Institute of Interdisciplinary Integrative Medicine Research, Shuguang Hospital, Shanghai University of Traditional Chinese Medicine, Shanghai 201203, China.
Department of Pharmacology, School of Pharmacy, Fudan University, Shanghai 201203, China.
Theranostics. 2020 Aug 8;10(22):10141-10153. doi: 10.7150/thno.46985. eCollection 2020.

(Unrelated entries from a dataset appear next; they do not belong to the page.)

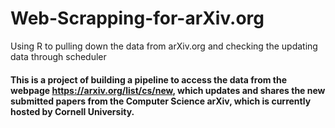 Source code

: # Web-Scrapping-for-arXiv.org
Using R to pulling down the data from arXiv.org and checking the updating data through scheduler

#### This is a project of building a pipeline to access the data from the webpage https://arxiv.org/list/cs/new, which updates and shares the new submitted papers from the Computer Science arXiv, which is currently hosted by Cornell University.
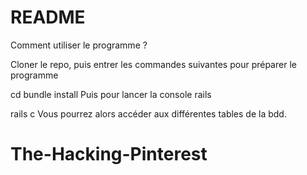 # README
Comment utiliser le programme ?

Cloner le repo, puis entrer les commandes suivantes pour préparer le programme

cd
bundle install
Puis pour lancer la console rails

rails c
Vous pourrez alors accéder aux différentes tables de la bdd.


# The-Hacking-Pinterest
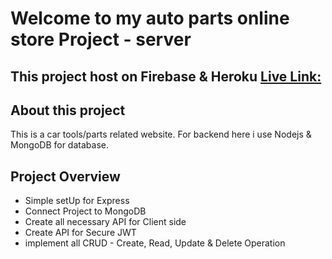 # Welcome to my auto parts online store Project - server

## This project host on Firebase & Heroku [Live Link:](https://foodie-store-6b0b2.web.app/)

## About this project

This is a car tools/parts related website. For backend here i use Nodejs & MongoDB for database.

## **Project Overview**

* Simple setUp for Express
* Connect Project to MongoDB
* Create all necessary API for Client side
* Create API for Secure JWT
* implement all CRUD - Create, Read, Update & Delete Operation  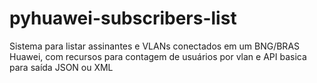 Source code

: # pyhuawei-subscribers-list
Sistema para listar assinantes e VLANs conectados em um BNG/BRAS Huawei, com recursos para contagem de usuários por vlan e API basica para saída JSON ou XML
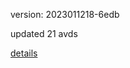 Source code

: version: 2023011218-6edb

updated 21 avds

[details](https://github.com/0x74f917491bfa7ebfa379/ali_avd_db/blob/master/change_log/2023/01/12/18/6edb.txt) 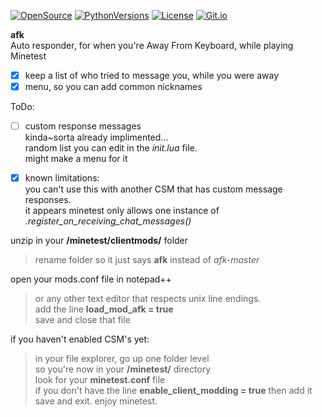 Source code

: [![OpenSource](https://img.shields.io/badge/Open-Source-orange.svg)](https://github.com/doyousketch2)  [![PythonVersions](https://img.shields.io/badge/Lua-LuaJIT-blue.svg)](https://www.lua.org)  [![License](https://img.shields.io/badge/license-GPL-lightgrey.svg)](https://www.gnu.org/licenses/gpl-3.0.en.html)  [![Git.io](https://img.shields.io/badge/Git.io-fxYWo-233139.svg)](https://git.io/fxYWo) 


**afk**  
Auto responder, for when you're Away From Keyboard, while playing Minetest

- [x] keep a list of who tried to message you, while you were away  
- [x] menu, so you can add common nicknames  

ToDo:  
- [ ] custom response messages  
  kinda~sorta already implimented...  
  random list you can edit in the *init.lua* file.  
  might make a menu for it  

- [x] known limitations:  
  you can't use this with another CSM that has custom message responses.  
  it appears minetest only allows one instance of  *.register_on_receiving_chat_messages()*


unzip in your **/minetest/clientmods/** folder  
> rename folder so it just says **afk** instead of *afk-master*  

open your mods.conf file in notepad++  
> or any other text editor that respects unix line endings.  
> add the line **load_mod_afk = true**  
> save and close that file

if you haven't enabled CSM's yet:
> in your file explorer, go up one folder level  
> so you're now in your **/minetest/** directory  
> look for your **minetest.conf** file  
> if you don't have the line **enable_client_modding = true** then add it  
> save and exit.  enjoy minetest.  
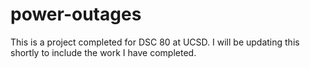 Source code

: # power-outages
This is a project completed for DSC 80 at UCSD.
I will be updating this shortly to include the work I have completed. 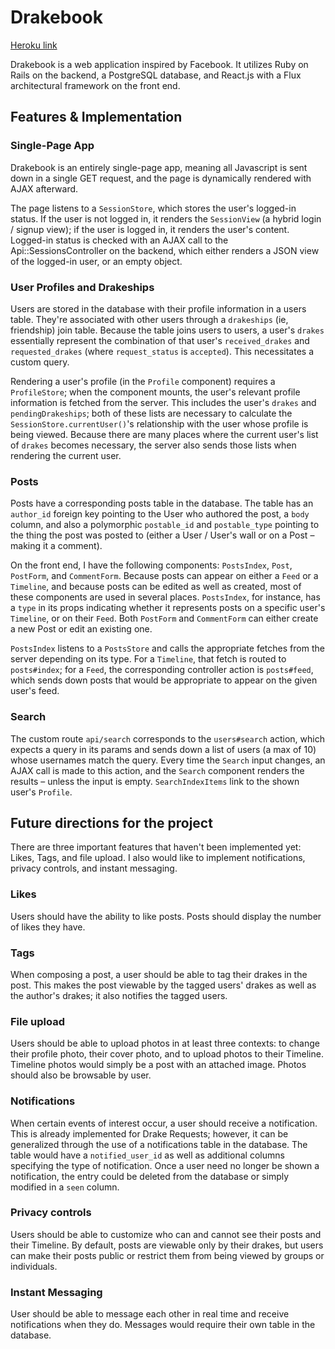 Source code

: # Drakebook

[Heroku link][heroku]

[heroku]: http://thedrakebook.herokuapp.com/

Drakebook is a web application inspired by Facebook. It utilizes Ruby on Rails on the backend, a PostgreSQL database, and React.js with a Flux architectural framework on the front end.

## Features & Implementation

### Single-Page App

Drakebook is an entirely single-page app, meaning all Javascript is sent down in a single GET request, and the page is dynamically rendered with AJAX afterward.

The page listens to a `SessionStore`, which stores the user's logged-in status. If the user is not logged in, it renders the `SessionView` (a hybrid login / signup view); if the user is logged in, it renders the user's content. Logged-in status is checked with an AJAX call to the Api::SessionsController on the backend, which either renders a JSON view of the logged-in user, or an empty object.

### User Profiles and Drakeships

  Users are stored in the database with their profile information in a users table. They're associated with other users through a `drakeships` (ie, friendship) join table. Because the table joins users to users, a user's `drakes` essentially represent the combination of that user's `received_drakes` and `requested_drakes` (where `request_status` is `accepted`). This necessitates a custom query.

  Rendering a user's profile (in the `Profile` component) requires a `ProfileStore`; when the component mounts, the user's relevant profile information is fetched from the server. This includes the user's `drakes` and `pendingDrakeships`; both of these lists are necessary to calculate the `SessionStore.currentUser()`'s relationship with the user whose profile is being viewed. Because there are many places where the current user's list of `drakes` becomes necessary, the server also sends those lists when rendering the current user.

### Posts

  Posts have a corresponding posts table in the database. The table has an `author_id` foreign key pointing to the User who authored the post, a `body` column, and also a polymorphic `postable_id` and `postable_type` pointing to the thing the post was posted to (either a User / User's wall or on a Post – making it a comment).

  On the front end, I have the following components: `PostsIndex`, `Post`, `PostForm`, and `CommentForm`. Because posts can appear on either a `Feed` or a `Timeline`, and because posts can be edited as well as created, most of these components are used in several places. `PostsIndex`, for instance, has a `type` in its props indicating whether it represents posts on a specific user's `Timeline`, or on their `Feed`. Both `PostForm` and `CommentForm` can either create a new Post or edit an existing one.

  `PostsIndex` listens to a `PostsStore` and calls the appropriate fetches from the server depending on its type. For a `Timeline`, that fetch is routed to `posts#index`; for a `Feed`, the corresponding controller action is `posts#feed`, which sends down posts that would be appropriate to appear on the given user's feed.

### Search

  The custom route `api/search` corresponds to the `users#search` action, which expects a query in its params and sends down a list of users (a max of 10) whose usernames match the query. Every time the `Search` input changes, an AJAX call is made to this action, and the `Search` component renders the results – unless the input is empty. `SearchIndexItems` link to the shown user's `Profile`.

## Future directions for the project

  There are three important features that haven't been implemented yet: Likes, Tags, and file upload. I also would like to implement notifications, privacy controls, and instant messaging.

### Likes

  Users should have the ability to like posts. Posts should display the number of likes they have.

### Tags

  When composing a post, a user should be able to tag their drakes in the post. This makes the post viewable by the tagged users' drakes as well as the author's drakes; it also notifies the tagged users.

### File upload

  Users should be able to upload photos in at least three contexts: to change their profile photo, their cover photo, and to upload photos to their Timeline. Timeline photos would simply be a post with an attached image. Photos should also be browsable by user.

### Notifications

  When certain events of interest occur, a user should receive a notification. This is already implemented for Drake Requests; however, it can be generalized through the use of a notifications table in the database. The table would have a `notified_user_id` as well as additional columns specifying the type of notification. Once a user need no longer be shown a notification, the entry could be deleted from the database or simply modified in a `seen` column.

### Privacy controls

  Users should be able to customize who can and cannot see their posts and their Timeline. By default, posts are viewable only by their drakes, but users can make their posts public or restrict them from being viewed by groups or individuals.

### Instant Messaging

  User should be able to message each other in real time and receive notifications when they do. Messages would require their own table in the database.

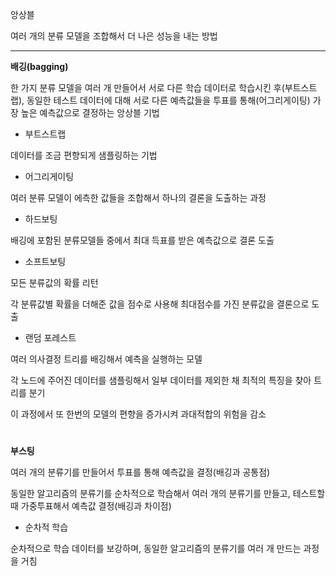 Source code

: 앙상블

여러 개의 분류 모델을 조합해서 더 나은 성능을 내는 방법

---

**배깅(bagging)**

한 가지 분류 모델을 여러 개 만들어서 서로 다른 학습 데이터로 학습시킨 후(부트스트랩), 동일한 테스트 데이터에 대해 서로 다른 예측값들을 투표를 통해(어그리게이팅) 가장 높은 예측값으로 결정하는 앙상블 기법

 

- 부트스트랩

데이터를 조금 편향되게 샘플링하는 기법

 

- 어그리게이팅

여러 분류 모델이 에측한 값들을 조합해서 하나의 결론을 도출하는 과정

 

- 하드보팅

배깅에 포함된 분류모델들 중에서 최대 득표를 받은 예측값으로 결론 도출

 

- 소프트보팅

모든 분류값의 확률 리턴

각 분류값별 확률을 더해준 값을 점수로 사용해 최대점수를 가진 분류값을 결론으로 도출

 

- 랜덤 포레스트

여러 의사결정 트리를 배깅해서 예측을 실행하는 모델

각 노드에 주어진 데이터를 샘플링해서 일부 데이터를 제외한 채 최적의 특징을 찾아 트리를 분기

이 과정에서 또 한번의 모델의 편향을 증가시켜 과대적합의 위험을 감소

#

**부스팅**

여러 개의 분류기를 만들어서 투표를 통해 예측값을 결정(배깅과 공통점)

동일한 알고리즘의 분류기를 순차적으로 학습해서 여러 개의 분류기를 만들고, 테스트할 때 가중투표해서 예측값 결정(배깅과 차이점)

 

- 순차적 학습

순차적으로 학습 데이터를 보강하며, 동일한 알고리즘의 분류기를 여러 개 만드는 과정을 거침
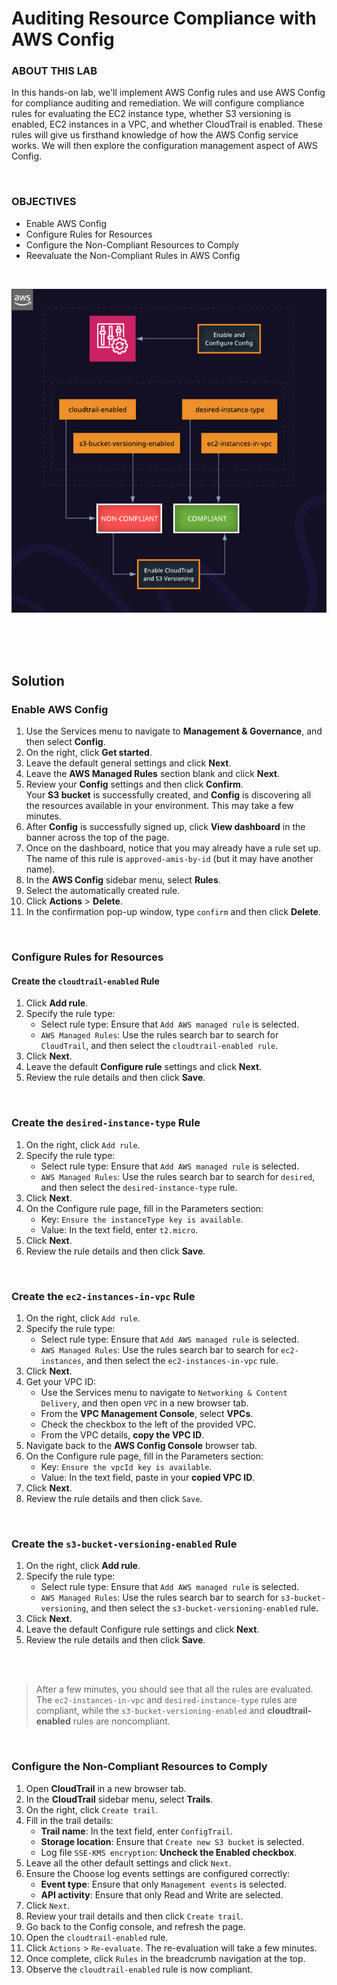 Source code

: # Auditing Resource Compliance with AWS Config

### ABOUT THIS LAB
In this hands-on lab, we'll implement AWS Config rules and use AWS Config for compliance auditing and remediation. We will configure compliance rules for evaluating the EC2 instance type, whether S3 versioning is enabled, EC2 instances in a VPC, and whether CloudTrail is enabled. These rules will give us firsthand knowledge of how the AWS Config service works. We will then explore the configuration management aspect of AWS Config.

<br>

### OBJECTIVES
- Enable AWS Config
- Configure Rules for Resources
- Configure the Non-Compliant Resources to Comply
- Reevaluate the Non-Compliant Rules in AWS Config

<br>

![](../img/3.2.LabDiagram.png)

<br><br><br>

## Solution

### Enable AWS Config
1. Use the Services menu to navigate to **Management & Governance**, and then select **Config**.
2. On the right, click **Get started**.
3. Leave the default general settings and click **Next**.
4. Leave the **AWS Managed Rules** section blank and click **Next**.
5. Review your **Config** settings and then click **Confirm**.<br>
Your **S3 bucket** is successfully created, and **Config** is discovering all the resources available in your environment. This may take a few minutes.
6. After **Config** is successfully signed up, click **View dashboard** in the banner across the top of the page.
7. Once on the dashboard, notice that you may already have a rule set up. The name of this rule is `approved-amis-by-id` (but it may have another name).
8. In the **AWS Config** sidebar menu, select **Rules**.
9. Select the automatically created rule.
10. Click **Actions** > **Delete**.
11. In the confirmation pop-up window, type `confirm` and then click **Delete**.

<br>

### Configure Rules for Resources

#### Create the `cloudtrail-enabled` Rule
1. Click **Add rule**.
2. Specify the rule type:
    - Select rule type: Ensure that `Add AWS managed rule` is selected.
    - `AWS Managed Rules`: Use the rules search bar to search for `CloudTrail`, and then select the `cloudtrail-enabled rule`.
3. Click **Next**.
4. Leave the default **Configure rule** settings and click **Next**.
5. Review the rule details and then click **Save**.

<br>

### Create the `desired-instance-type` Rule
1. On the right, click `Add rule`.
2. Specify the rule type:
    - Select rule type: Ensure that `Add AWS managed rule` is selected.
    - `AWS Managed Rules`: Use the rules search bar to search for `desired`, and then select the `desired-instance-type` rule.
3. Click **Next**.
4. On the Configure rule page, fill in the Parameters section:
    - Key: `Ensure the instanceType key is available`.
    - Value: In the text field, enter `t2.micro`.
5. Click **Next**.
6. Review the rule details and then click **Save**.

<br>

### Create the `ec2-instances-in-vpc` Rule
1. On the right, click `Add rule`.
2. Specify the rule type:
    - Select rule type: Ensure that `Add AWS managed rule` is selected.
    - `AWS Managed Rules`: Use the rules search bar to search for `ec2-instances`, and then select the `ec2-instances-in-vpc` rule.
3. Click **Next**.
4. Get your VPC ID:
    - Use the Services menu to navigate to `Networking & Content Delivery`, and then open `VPC` in a new browser tab.
    - From the **VPC Management Console**, select **VPCs**.
    - Check the checkbox to the left of the provided VPC.
    - From the VPC details, **copy the VPC ID**.
5. Navigate back to the **AWS Config Console** browser tab.
6. On the Configure rule page, fill in the Parameters section:
    - Key: `Ensure the vpcId key is available`.
    - Value: In the text field, paste in your **copied VPC ID**.
7. Click **Next**.
8. Review the rule details and then click `Save`.

<br>

### Create the `s3-bucket-versioning-enabled` Rule
1. On the right, click **Add rule**.
2. Specify the rule type:
    - Select rule type: Ensure that `Add AWS managed rule` is selected.
    - `AWS Managed Rules`: Use the rules search bar to search for `s3-bucket-versioning`, and then select the `s3-bucket-versioning-enabled` rule.
3. Click **Next**.
4. Leave the default Configure rule settings and click **Next**.
5. Review the rule details and then click **Save**.
 
<br><br>

> After a few minutes, you should see that all the rules are evaluated. The `ec2-instances-in-vpc` and `desired-instance-type` rules are compliant, while the `s3-bucket-versioning-enabled` and **cloudtrail-enabled** rules are noncompliant.

<br>

### Configure the Non-Compliant Resources to Comply
1. Open **CloudTrail** in a new browser tab.
2. In the **CloudTrail** sidebar menu, select **Trails**.
3. On the right, click `Create trail`.
4. Fill in the trail details:
   - **Trail name**: In the text field, enter `ConfigTrail`.
   - **Storage location**: Ensure that `Create new S3 bucket` is selected.
   - Log file `SSE-KMS encryption`: **Uncheck the Enabled checkbox**.
5. Leave all the other default settings and click `Next`.
6. Ensure the Choose log events settings are configured correctly:
   - **Event type**: Ensure that only `Management events` is selected.
   - **API activity**: Ensure that only Read and Write are selected.
7. Click `Next`.
8. Review your trail details and then click `Create trail`.
9. Go back to the Config console, and refresh the page.
10. Open the `cloudtrail-enabled` rule.
11. Click `Actions` > `Re-evaluate`. The re-evaluation will take a few minutes.
12. Once complete, click `Rules` in the breadcrumb navigation at the top.
13. Observe the `cloudtrail-enabled` rule is now compliant.

<br>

Despite dramatic advances in drug discovery over the decades, effective therapeutic strategies for cancers treatment are still in urgent demands. PROteolysis TArgeting Chimera (PROTAC), a novel therapeutic modality, has been vigorously promoted in preclinical and clinical applications. Unlike small molecule PROTAC, peptide PROTAC (p-PROTAC) with advantages of high specificity and low toxicity, while avoiding the limitations of shallow binding pockets through large interacting surfaces, provides promising substitutions for E3 ubiquitin ligase complex-mediated ubiquitination of "undruggable proteins". It is worth noting that successful applications of p-PROTAC still have some obstacles, including low stability and poor membrane permeability. Hence, we highlight that p-PROTAC combined with cell-penetrating peptides, constrained conformation technique, and targeted delivery systems could be the future efforts for potential translational research.
尽管几十年来药物发现取得了显著进展,但癌症治疗的有效治疗策略仍迫切需要。PROteolysis TArgeting Chimera(PROTAC)是一种新型的治疗模式,已在临床前和临床应用中得到大力推广。与小分子 PROTAC 不同,肽 PROTAC(p-PROTAC)具有高特异性和低毒性的优点,同时通过大相互作用表面避免了浅结合口袋的限制,为 E3 泛素连接酶复合物介导的“不可成药蛋白”的泛素化提供了有前途的替代品。值得注意的是,p-PROTAC 的成功应用仍然存在一些障碍,包括低稳定性和差的膜通透性。因此,我们强调 p-PROTAC 与穿透肽、约束构象技术和靶向递送系统相结合可能是未来潜在转化研究的努力方向。